Add in df for each event in field_names the elapsed time according to date_field grouped by base_field

df = pd.DataFrame({'date': ['2019-12-04', '2019-11-29', '2019-11-15', '2019-10-24'],
                   'event': [False, True, False, True], 'base': [1,1,2,2]})
df = add_elapsed_times(df, ['event'], 'date', 'base')
df
date event base Afterevent Beforeevent event_bw event_fw
0 2019-12-04 False 1 5 0 1.0 0.0
1 2019-11-29 True 1 0 0 1.0 1.0
2 2019-11-15 False 2 22 0 1.0 0.0
3 2019-10-24 True 2 0 0 1.0 1.0

cont_cat_split[source]

cont_cat_split(df, max_card=20, dep_var=None)

Helper function that returns column names of cont and cat variables from given df.

df_shrink_dtypes[source]

df_shrink_dtypes(df, skip=[], obj2cat=True, int2uint=False)

Return any possible smaller data types for DataFrame columns.

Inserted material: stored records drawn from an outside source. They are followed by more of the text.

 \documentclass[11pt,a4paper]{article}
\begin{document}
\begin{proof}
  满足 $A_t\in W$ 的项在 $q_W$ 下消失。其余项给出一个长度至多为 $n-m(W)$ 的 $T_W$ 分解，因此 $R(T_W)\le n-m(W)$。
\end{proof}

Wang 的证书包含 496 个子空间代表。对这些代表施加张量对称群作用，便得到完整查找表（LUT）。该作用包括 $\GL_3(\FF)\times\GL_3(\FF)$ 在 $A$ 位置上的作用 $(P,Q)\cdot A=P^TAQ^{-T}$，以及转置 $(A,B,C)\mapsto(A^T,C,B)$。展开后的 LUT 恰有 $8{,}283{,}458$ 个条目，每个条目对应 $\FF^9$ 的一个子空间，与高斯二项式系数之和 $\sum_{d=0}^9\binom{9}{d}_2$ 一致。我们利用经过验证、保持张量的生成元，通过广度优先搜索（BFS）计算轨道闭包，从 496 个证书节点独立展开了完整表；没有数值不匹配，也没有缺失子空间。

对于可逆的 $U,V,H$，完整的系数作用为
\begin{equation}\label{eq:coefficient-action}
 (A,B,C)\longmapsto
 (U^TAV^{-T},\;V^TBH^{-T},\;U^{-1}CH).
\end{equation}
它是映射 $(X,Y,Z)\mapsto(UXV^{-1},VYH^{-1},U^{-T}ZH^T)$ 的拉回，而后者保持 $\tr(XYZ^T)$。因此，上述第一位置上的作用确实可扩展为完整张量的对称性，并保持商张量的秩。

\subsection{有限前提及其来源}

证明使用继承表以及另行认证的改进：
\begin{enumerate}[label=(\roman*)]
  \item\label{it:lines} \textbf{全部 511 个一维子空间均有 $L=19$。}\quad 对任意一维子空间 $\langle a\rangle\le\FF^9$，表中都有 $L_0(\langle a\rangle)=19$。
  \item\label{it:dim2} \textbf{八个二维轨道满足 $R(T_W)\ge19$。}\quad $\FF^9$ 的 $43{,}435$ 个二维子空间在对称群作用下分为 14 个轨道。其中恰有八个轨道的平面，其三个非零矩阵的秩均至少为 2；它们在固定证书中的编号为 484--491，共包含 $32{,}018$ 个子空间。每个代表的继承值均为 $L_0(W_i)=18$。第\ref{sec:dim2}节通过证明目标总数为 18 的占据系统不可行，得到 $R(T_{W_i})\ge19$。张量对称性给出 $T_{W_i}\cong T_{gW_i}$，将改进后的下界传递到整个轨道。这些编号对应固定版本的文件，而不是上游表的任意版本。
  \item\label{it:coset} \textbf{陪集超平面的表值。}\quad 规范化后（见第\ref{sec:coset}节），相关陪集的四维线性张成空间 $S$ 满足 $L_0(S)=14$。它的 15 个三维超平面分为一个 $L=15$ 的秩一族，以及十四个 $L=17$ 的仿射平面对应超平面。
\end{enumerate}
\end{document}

Allows object->category, int->uint, and exclusion.

df = pd.DataFrame({'i': [-100, 0, 100], 'f': [-100.0, 0.0, 100.0], 'e': [True, False, True],
                   'date':['2019-12-04','2019-11-29','2019-11-15',]})
dt = df_shrink_dtypes(df)
test_eq(df['i'].dtype, 'int64')
test_eq(dt['i'], 'int8')

test_eq(df['f'].dtype, 'float64')
test_eq(dt['f'], 'float32')

# Default ignore 'object' and 'boolean' columns
test_eq(df['date'].dtype, 'object')
test_eq(dt['date'], 'category')

# Test categorifying 'object' type
dt2 = df_shrink_dtypes(df, obj2cat=False)
test_eq('date' not in dt2, True)

df_shrink[source]

df_shrink(df, skip=[], obj2cat=True, int2uint=False)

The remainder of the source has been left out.